◆ How to complete this task
The entries should each be set down again precisely.

Source texts of formatted documents
>>>

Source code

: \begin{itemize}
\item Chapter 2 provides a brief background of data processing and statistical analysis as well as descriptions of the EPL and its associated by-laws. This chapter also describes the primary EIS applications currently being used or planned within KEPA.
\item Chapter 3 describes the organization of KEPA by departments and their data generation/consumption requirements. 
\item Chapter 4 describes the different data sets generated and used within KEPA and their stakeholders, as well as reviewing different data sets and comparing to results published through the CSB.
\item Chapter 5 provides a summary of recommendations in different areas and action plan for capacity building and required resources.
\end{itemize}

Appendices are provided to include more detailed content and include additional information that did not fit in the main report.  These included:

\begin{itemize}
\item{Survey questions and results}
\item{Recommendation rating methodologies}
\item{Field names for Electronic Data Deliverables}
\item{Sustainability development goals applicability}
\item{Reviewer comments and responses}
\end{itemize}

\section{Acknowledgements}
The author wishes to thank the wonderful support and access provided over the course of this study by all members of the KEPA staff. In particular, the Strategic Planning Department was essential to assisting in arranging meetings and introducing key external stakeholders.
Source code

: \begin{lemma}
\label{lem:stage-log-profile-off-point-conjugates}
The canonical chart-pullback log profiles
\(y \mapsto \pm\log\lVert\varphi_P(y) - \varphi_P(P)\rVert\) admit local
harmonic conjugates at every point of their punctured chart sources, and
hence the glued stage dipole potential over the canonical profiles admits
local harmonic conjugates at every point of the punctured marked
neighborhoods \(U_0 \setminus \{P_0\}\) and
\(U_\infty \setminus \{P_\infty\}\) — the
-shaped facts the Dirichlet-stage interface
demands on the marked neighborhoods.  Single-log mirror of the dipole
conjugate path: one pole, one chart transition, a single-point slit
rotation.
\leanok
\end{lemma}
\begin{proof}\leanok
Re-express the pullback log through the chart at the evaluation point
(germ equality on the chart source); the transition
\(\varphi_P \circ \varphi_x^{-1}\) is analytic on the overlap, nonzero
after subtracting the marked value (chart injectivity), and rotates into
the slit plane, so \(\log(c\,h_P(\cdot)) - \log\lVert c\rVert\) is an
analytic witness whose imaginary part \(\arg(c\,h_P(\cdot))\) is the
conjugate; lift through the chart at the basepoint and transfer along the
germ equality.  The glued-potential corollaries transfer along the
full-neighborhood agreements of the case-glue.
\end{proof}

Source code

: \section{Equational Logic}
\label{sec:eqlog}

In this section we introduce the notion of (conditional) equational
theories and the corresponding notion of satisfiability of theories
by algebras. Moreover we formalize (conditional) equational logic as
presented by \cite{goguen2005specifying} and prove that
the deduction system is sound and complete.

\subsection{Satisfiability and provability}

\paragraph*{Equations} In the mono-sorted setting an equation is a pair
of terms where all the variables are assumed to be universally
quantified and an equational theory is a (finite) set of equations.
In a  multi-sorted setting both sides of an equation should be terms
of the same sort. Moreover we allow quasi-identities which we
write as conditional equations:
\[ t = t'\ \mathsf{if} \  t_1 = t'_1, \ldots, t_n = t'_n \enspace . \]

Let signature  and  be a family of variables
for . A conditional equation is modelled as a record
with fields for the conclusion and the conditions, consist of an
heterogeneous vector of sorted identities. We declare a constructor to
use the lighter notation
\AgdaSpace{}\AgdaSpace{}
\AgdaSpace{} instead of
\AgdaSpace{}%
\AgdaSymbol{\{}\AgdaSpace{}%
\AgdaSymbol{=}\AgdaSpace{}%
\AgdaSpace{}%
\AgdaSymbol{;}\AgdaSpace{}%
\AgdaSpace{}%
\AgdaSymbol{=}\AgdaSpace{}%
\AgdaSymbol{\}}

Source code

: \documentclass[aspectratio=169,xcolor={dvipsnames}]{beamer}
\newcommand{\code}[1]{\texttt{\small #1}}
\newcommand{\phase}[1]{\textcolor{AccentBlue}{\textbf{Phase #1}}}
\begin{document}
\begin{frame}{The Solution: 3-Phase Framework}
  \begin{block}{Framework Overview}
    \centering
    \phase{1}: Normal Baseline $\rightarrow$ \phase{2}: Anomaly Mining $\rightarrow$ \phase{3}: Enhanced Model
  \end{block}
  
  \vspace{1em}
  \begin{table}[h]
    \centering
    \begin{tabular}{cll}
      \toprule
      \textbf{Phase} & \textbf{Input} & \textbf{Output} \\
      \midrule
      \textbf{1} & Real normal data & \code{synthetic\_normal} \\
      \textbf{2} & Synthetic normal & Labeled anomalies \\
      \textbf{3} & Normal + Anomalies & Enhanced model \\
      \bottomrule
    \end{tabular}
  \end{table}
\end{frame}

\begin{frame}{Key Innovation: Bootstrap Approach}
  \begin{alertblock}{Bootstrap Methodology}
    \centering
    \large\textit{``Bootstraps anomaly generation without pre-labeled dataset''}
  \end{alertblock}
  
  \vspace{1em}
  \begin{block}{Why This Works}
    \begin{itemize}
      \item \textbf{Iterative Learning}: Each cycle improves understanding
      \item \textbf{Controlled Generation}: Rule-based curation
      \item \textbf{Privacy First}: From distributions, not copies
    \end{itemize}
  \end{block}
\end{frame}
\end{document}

<<<

◆ Written reply
Source code

: \begin{itemize}
\item Chapter 2 provides a brief background of data processing and statistical analysis as well as descriptions of the EPL and its associated by-laws. This chapter also describes the primary EIS applications currently being used or planned within KEPA.
\item Chapter 3 describes the organization of KEPA by departments and their data generation/consumption requirements. 
\item Chapter 4 describes the different data sets generated and used within KEPA and their stakeholders, as well as reviewing different data sets and comparing to results published through the CSB.
\item Chapter 5 provides a summary of recommendations in different areas and action plan for capacity building and required resources.
\end{itemize}

Appendices are provided to include more detailed content and include additional information that did not fit in the main report.  These included:

\begin{itemize}
\item{Survey questions and results}
\item{Recommendation rating methodologies}
\item{Field names for Electronic Data Deliverables}
\item{Sustainability development goals applicability}
\item{Reviewer comments and responses}
\end{itemize}

\section{Acknowledgements}
The author wishes to thank the wonderful support and access provided over the course of this study by all members of the KEPA staff. In particular, the Strategic Planning Department was essential to assisting in arranging meetings and introducing key external stakeholders.
Source code

: \begin{lemma}
\label{lem:stage-log-profile-off-point-conjugates}
The canonical chart-pullback log profiles
\(y \mapsto \pm\log\lVert\varphi_P(y) - \varphi_P(P)\rVert\) admit local
harmonic conjugates at every point of their punctured chart sources, and
hence the glued stage dipole potential over the canonical profiles admits
local harmonic conjugates at every point of the punctured marked
neighborhoods \(U_0 \setminus \{P_0\}\) and
\(U_\infty \setminus \{P_\infty\}\) — the
-shaped facts the Dirichlet-stage interface
demands on the marked neighborhoods.  Single-log mirror of the dipole
conjugate path: one pole, one chart transition, a single-point slit
rotation.
\leanok
\end{lemma}
\begin{proof}\leanok
Re-express the pullback log through the chart at the evaluation point
(germ equality on the chart source); the transition
\(\varphi_P \circ \varphi_x^{-1}\) is analytic on the overlap, nonzero
after subtracting the marked value (chart injectivity), and rotates into
the slit plane, so \(\log(c\,h_P(\cdot)) - \log\lVert c\rVert\) is an
analytic witness whose imaginary part \(\arg(c\,h_P(\cdot))\) is the
conjugate; lift through the chart at the basepoint and transfer along the
germ equality.  The glued-potential corollaries transfer along the
full-neighborhood agreements of the case-glue.
\end{proof}

Source code

: \section{Equational Logic}
\label{sec:eqlog}

In this section we introduce the notion of (conditional) equational
theories and the corresponding notion of satisfiability of theories
by algebras. Moreover we formalize (conditional) equational logic as
presented by \cite{goguen2005specifying} and prove that
the deduction system is sound and complete.

\subsection{Satisfiability and provability}

\paragraph*{Equations} In the mono-sorted setting an equation is a pair
of terms where all the variables are assumed to be universally
quantified and an equational theory is a (finite) set of equations.
In a  multi-sorted setting both sides of an equation should be terms
of the same sort. Moreover we allow quasi-identities which we
write as conditional equations:
\[ t = t'\ \mathsf{if} \  t_1 = t'_1, \ldots, t_n = t'_n \enspace . \]

Let signature  and  be a family of variables
for . A conditional equation is modelled as a record
with fields for the conclusion and the conditions, consist of an
heterogeneous vector of sorted identities. We declare a constructor to
use the lighter notation
\AgdaSpace{}\AgdaSpace{}
\AgdaSpace{} instead of
\AgdaSpace{}%
\AgdaSymbol{\{}\AgdaSpace{}%
\AgdaSymbol{=}\AgdaSpace{}%
\AgdaSpace{}%
\AgdaSymbol{;}\AgdaSpace{}%
\AgdaSpace{}%
\AgdaSymbol{=}\AgdaSpace{}%
\AgdaSymbol{\}}

Source code

: \documentclass[aspectratio=169,xcolor={dvipsnames}]{beamer}
\newcommand{\code}[1]{\texttt{\small #1}}
\newcommand{\phase}[1]{\textcolor{AccentBlue}{\textbf{Phase #1}}}
\begin{document}
\begin{frame}{The Solution: 3-Phase Framework}
  \begin{block}{Framework Overview}
    \centering
    \phase{1}: Normal Baseline $\rightarrow$ \phase{2}: Anomaly Mining $\rightarrow$ \phase{3}: Enhanced Model
  \end{block}
  
  \vspace{1em}
  \begin{table}[h]
    \centering
    \begin{tabular}{cll}
      \toprule
      \textbf{Phase} & \textbf{Input} & \textbf{Output} \\
      \midrule
      \textbf{1} & Real normal data & \code{synthetic\_normal} \\
      \textbf{2} & Synthetic normal & Labeled anomalies \\
      \textbf{3} & Normal + Anomalies & Enhanced model \\
      \bottomrule
    \end{tabular}
  \end{table}
\end{frame}

\begin{frame}{Key Innovation: Bootstrap Approach}
  \begin{alertblock}{Bootstrap Methodology}
    \centering
    \large\textit{``Bootstraps anomaly generation without pre-labeled dataset''}
  \end{alertblock}
  
  \vspace{1em}
  \begin{block}{Why This Works}
    \begin{itemize}
      \item \textbf{Iterative Learning}: Each cycle improves understanding
      \item \textbf{Controlled Generation}: Rule-based curation
      \item \textbf{Privacy First}: From distributions, not copies
    \end{itemize}
  \end{block}
\end{frame}
\end{document}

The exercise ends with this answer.